Buffett commented extensively on the topic of Dividend Policy – when a company should pay a dividend and when it should not. His entire comments were:

“Dividend policy is often reported to shareholders, but seldom explained. A company will say something like, “Our goal is to pay out 40% to 50% of earnings and to increase dividends at a rate at least equal to the rise in the CPI”. And that’s it – no analysis will be supplied as to why that particular policy is best for the owners of the business. Yet, allocation of capital is crucial to business and investment management. Because it is, we believe managers and owners should think hard about the circumstances under which earnings should be retained and under which they should be distributed.”

“The first point to understand is that all earnings are not created equal. In many businesses particularly those that have high asset/profit ratios – inflation causes some or all of the reported earnings to become ersatz. The ersatz portion – let’s call these earnings “restricted” – cannot, if the business is to retain its economic position, be distributed as dividends. Were these earnings to be paid out, the business would lose ground in one or more of the following areas: its ability to maintain its unit volume of sales, its long-term competitive position, its financial strength. No matter how conservative its payout ratio, a company that consistently distributes restricted earnings is destined for oblivion unless equity capital is otherwise infused.”

“Restricted earnings are seldom valueless to owners, but they often must be discounted heavily. In effect, they are conscripted by the business, no matter how poor its economic potential. (This retention-no-matter-how-unattractive-the-return situation was communicated unwittingly in a marvelously ironic way by Consolidated Edison a decade ago. At the time, a punitive regulatory policy was a major factor causing the company’s stock to sell as low as one-fourth of book value; i.e., every time a dollar of earnings was retained for reinvestment in the business, that dollar was transformed into only 25 cents of market value. But, despite this gold-into-lead process, most earnings were reinvested in the business rather than paid to owners. Meanwhile, at construction and maintenance sites throughout New York, signs proudly proclaimed the corporate slogan, “Dig We Must”.)”

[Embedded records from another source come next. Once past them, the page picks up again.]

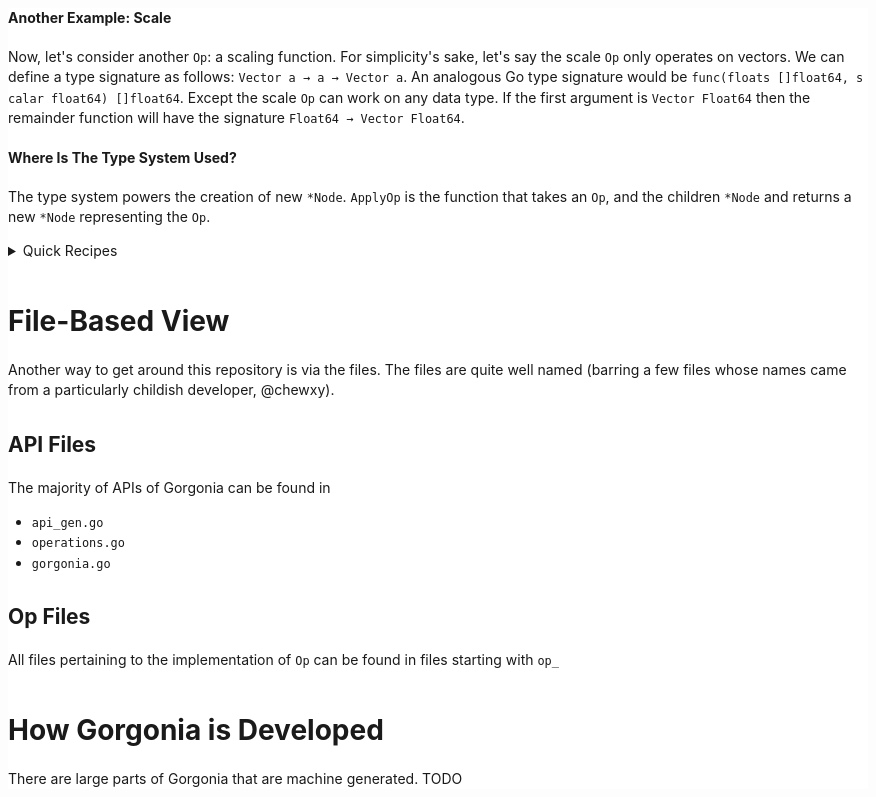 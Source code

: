 #### Another Example: Scale ####

Now, let's consider another `Op`: a scaling function. For simplicity's sake, let's say the scale `Op` only operates on vectors. We can define a type signature as follows: `Vector a → a → Vector a`. An analogous Go type signature would be `func(floats []float64, scalar float64) []float64`. Except the scale `Op` can work on any data type. If the first argument is `Vector Float64` then the remainder function will have the signature `Float64 → Vector Float64`.

#### Where Is The Type System Used? ####

The type system powers the creation of new `*Node`. `ApplyOp` is the function that takes an `Op`, and the children `*Node` and returns a new `*Node` representing the `Op`.


<details><summary> Quick Recipes </summary></details>

# File-Based View #

Another way to get around this repository is via the files. The files are quite well named (barring a few files whose names came from a particularly childish developer, @chewxy).

## API Files ##

The majority of APIs of Gorgonia can be found in

* `api_gen.go`
* `operations.go`
* `gorgonia.go`

## Op Files ##

All files pertaining to the implementation of `Op` can be found in files starting with `op_`


# How Gorgonia is Developed #

There are large parts of Gorgonia that are machine generated. TODO
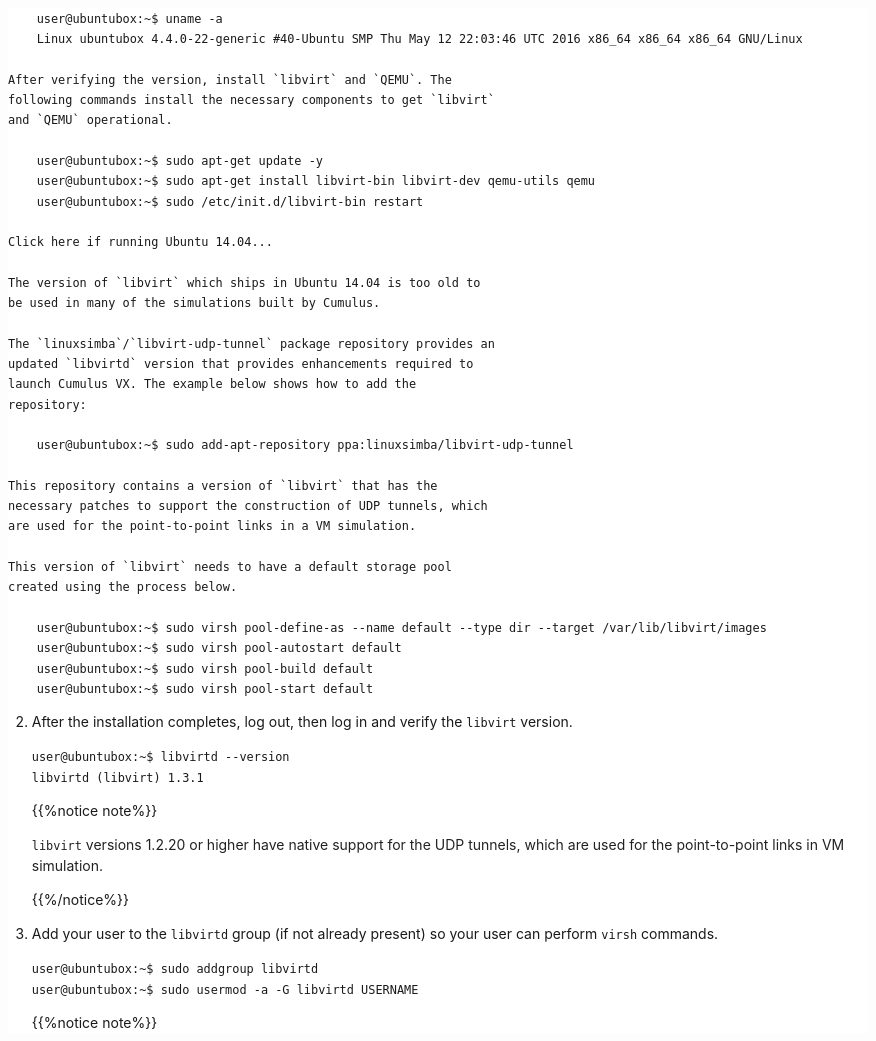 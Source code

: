         user@ubuntubox:~$ uname -a
        Linux ubuntubox 4.4.0-22-generic #40-Ubuntu SMP Thu May 12 22:03:46 UTC 2016 x86_64 x86_64 x86_64 GNU/Linux
    
    After verifying the version, install `libvirt` and `QEMU`. The
    following commands install the necessary components to get `libvirt`
    and `QEMU` operational.
    
        user@ubuntubox:~$ sudo apt-get update -y
        user@ubuntubox:~$ sudo apt-get install libvirt-bin libvirt-dev qemu-utils qemu
        user@ubuntubox:~$ sudo /etc/init.d/libvirt-bin restart
    
    Click here if running Ubuntu 14.04...
    
    The version of `libvirt` which ships in Ubuntu 14.04 is too old to
    be used in many of the simulations built by Cumulus.
    
    The `linuxsimba`/`libvirt-udp-tunnel` package repository provides an
    updated `libvirtd` version that provides enhancements required to
    launch Cumulus VX. The example below shows how to add the
    repository:
    
        user@ubuntubox:~$ sudo add-apt-repository ppa:linuxsimba/libvirt-udp-tunnel 
    
    This repository contains a version of `libvirt` that has the
    necessary patches to support the construction of UDP tunnels, which
    are used for the point-to-point links in a VM simulation.
    
    This version of `libvirt` needs to have a default storage pool
    created using the process below.
    
        user@ubuntubox:~$ sudo virsh pool-define-as --name default --type dir --target /var/lib/libvirt/images
        user@ubuntubox:~$ sudo virsh pool-autostart default
        user@ubuntubox:~$ sudo virsh pool-build default
        user@ubuntubox:~$ sudo virsh pool-start default

2.  After the installation completes, log out, then log in and verify
    the `libvirt` version.
    
        user@ubuntubox:~$ libvirtd --version
        libvirtd (libvirt) 1.3.1
    
    {{%notice note%}}
    
    <span style="color: #222222;"> `libvirt` versions 1.2.20 or higher
    have native support for the UDP tunnels, which are used for the
    point-to-point links in VM simulation. </span>
    
    {{%/notice%}}

3.  Add your user to the `libvirtd` group (if not already present) so
    your user can perform `virsh` commands.
    
        user@ubuntubox:~$ sudo addgroup libvirtd
        user@ubuntubox:~$ sudo usermod -a -G libvirtd USERNAME
    
    {{%notice note%}}
     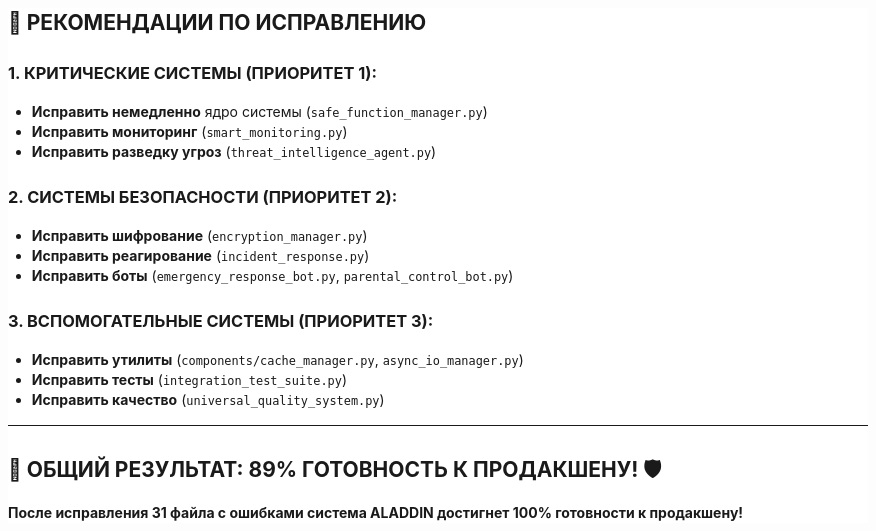 ## 🎯 **РЕКОМЕНДАЦИИ ПО ИСПРАВЛЕНИЮ**

### **1. КРИТИЧЕСКИЕ СИСТЕМЫ (ПРИОРИТЕТ 1):**
- **Исправить немедленно** ядро системы (`safe_function_manager.py`)
- **Исправить мониторинг** (`smart_monitoring.py`)
- **Исправить разведку угроз** (`threat_intelligence_agent.py`)

### **2. СИСТЕМЫ БЕЗОПАСНОСТИ (ПРИОРИТЕТ 2):**
- **Исправить шифрование** (`encryption_manager.py`)
- **Исправить реагирование** (`incident_response.py`)
- **Исправить боты** (`emergency_response_bot.py`, `parental_control_bot.py`)

### **3. ВСПОМОГАТЕЛЬНЫЕ СИСТЕМЫ (ПРИОРИТЕТ 3):**
- **Исправить утилиты** (`components/cache_manager.py`, `async_io_manager.py`)
- **Исправить тесты** (`integration_test_suite.py`)
- **Исправить качество** (`universal_quality_system.py`)

---

## **🎉 ОБЩИЙ РЕЗУЛЬТАТ: 89% ГОТОВНОСТЬ К ПРОДАКШЕНУ!** 🛡️

**После исправления 31 файла с ошибками система ALADDIN достигнет 100% готовности к продакшену!**
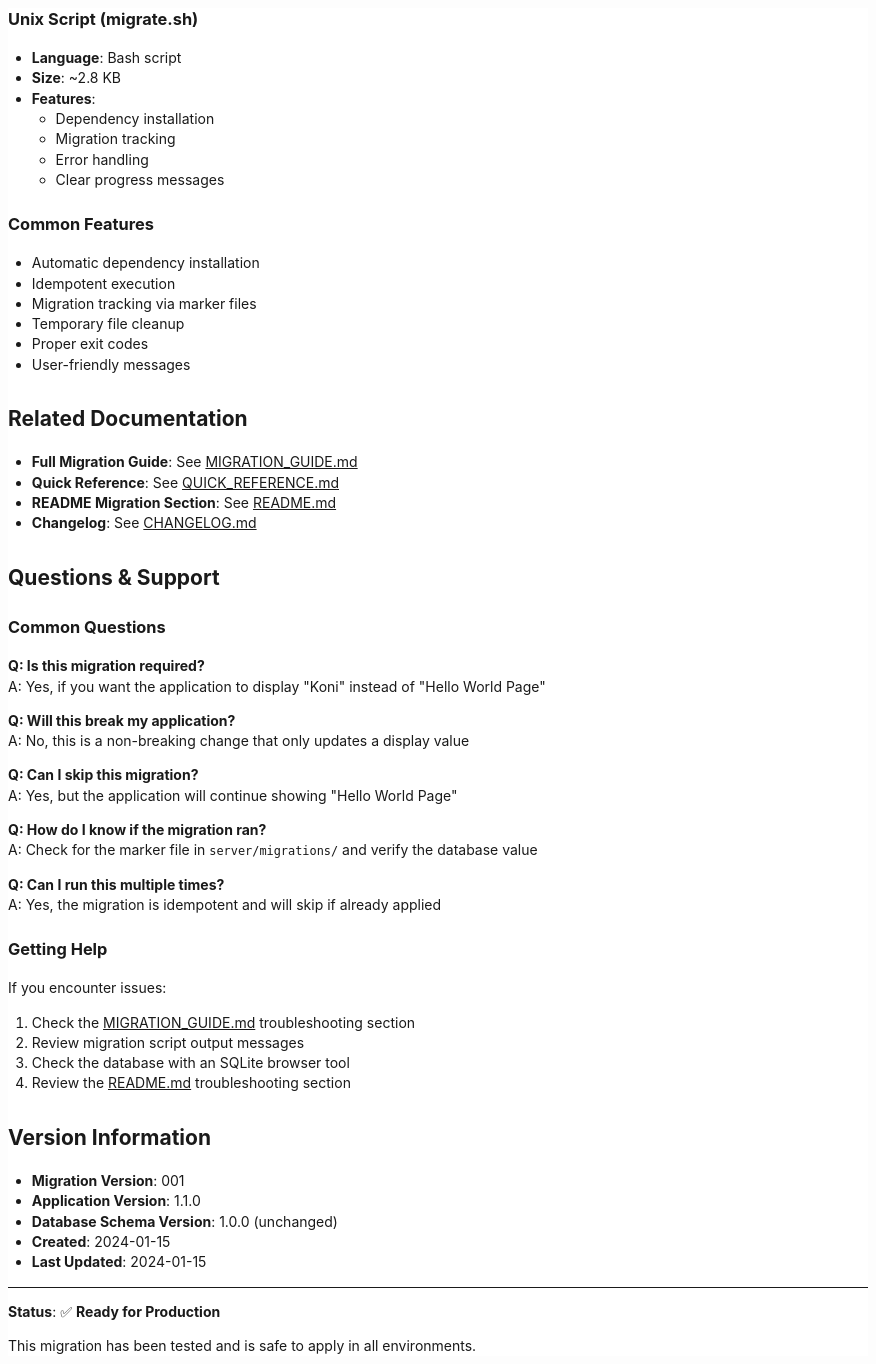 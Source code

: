 ### Unix Script (migrate.sh)
- **Language**: Bash script
- **Size**: ~2.8 KB
- **Features**:
  - Dependency installation
  - Migration tracking
  - Error handling
  - Clear progress messages

### Common Features
- Automatic dependency installation
- Idempotent execution
- Migration tracking via marker files
- Temporary file cleanup
- Proper exit codes
- User-friendly messages

## Related Documentation

- **Full Migration Guide**: See [MIGRATION_GUIDE.md](MIGRATION_GUIDE.md)
- **Quick Reference**: See [QUICK_REFERENCE.md](QUICK_REFERENCE.md#-database-migrations)
- **README Migration Section**: See [README.md](README.md#database-migration)
- **Changelog**: See [CHANGELOG.md](CHANGELOG.md)

## Questions & Support

### Common Questions

**Q: Is this migration required?**  
A: Yes, if you want the application to display "Koni" instead of "Hello World Page"

**Q: Will this break my application?**  
A: No, this is a non-breaking change that only updates a display value

**Q: Can I skip this migration?**  
A: Yes, but the application will continue showing "Hello World Page"

**Q: How do I know if the migration ran?**  
A: Check for the marker file in `server/migrations/` and verify the database value

**Q: Can I run this multiple times?**  
A: Yes, the migration is idempotent and will skip if already applied

### Getting Help

If you encounter issues:
1. Check the [MIGRATION_GUIDE.md](MIGRATION_GUIDE.md) troubleshooting section
2. Review migration script output messages
3. Check the database with an SQLite browser tool
4. Review the [README.md](README.md) troubleshooting section

## Version Information

- **Migration Version**: 001
- **Application Version**: 1.1.0
- **Database Schema Version**: 1.0.0 (unchanged)
- **Created**: 2024-01-15
- **Last Updated**: 2024-01-15

---

**Status**: ✅ **Ready for Production**

This migration has been tested and is safe to apply in all environments.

“Restricted earnings need not concern us further in this dividend discussion. Let’s turn to the much-more-valued unrestricted variety. These earnings may, with equal feasibility, be retained or distributed. In our opinion, management should choose whichever course makes greater sense for the owners of the business.”

“This principle is not universally accepted. For a number of reasons managers like to withhold unrestricted, readily distributable earnings from shareholders – to expand the corporate empire over which the managers rule, to operate from a position of exceptional financial comfort, etc. But we believe there is only one valid reason for retention. Unrestricted earnings should be retained only when there is a reasonable prospect – backed preferably by historical evidence or, when appropriate, by a thoughtful analysis of the future – that for every dollar retained by the corporation, at least one dollar of market value will be created for owners. This will happen only if the capital retained produces incremental earnings equal to, or above, those generally available to investors.”

“To illustrate, let’s assume that an investor owns a risk- free 10% perpetual bond with one very unusual feature. Each year the investor can elect either to take his 10% coupon in cash, or to reinvest the coupon in more 10% bonds with identical terms; i.e., a perpetual life and coupons offering the same cash-or- reinvest option. If, in any given year, the prevailing interest rate on long-term, risk-free bonds is 5%, it would be foolish for the investor to take his coupon in cash since the 10% bonds he could instead choose would be worth considerably more than 100 cents on the dollar. Under these circumstances, the investor wanting to get his hands on cash should take his coupon in additional bonds and then immediately sell them. By doing that, he would realize more cash than if he had taken his coupon directly in cash. Assuming all bonds were held by rational investors, no one would opt for cash in an era of 5% interest rates, not even those bondholders needing cash for living purposes.”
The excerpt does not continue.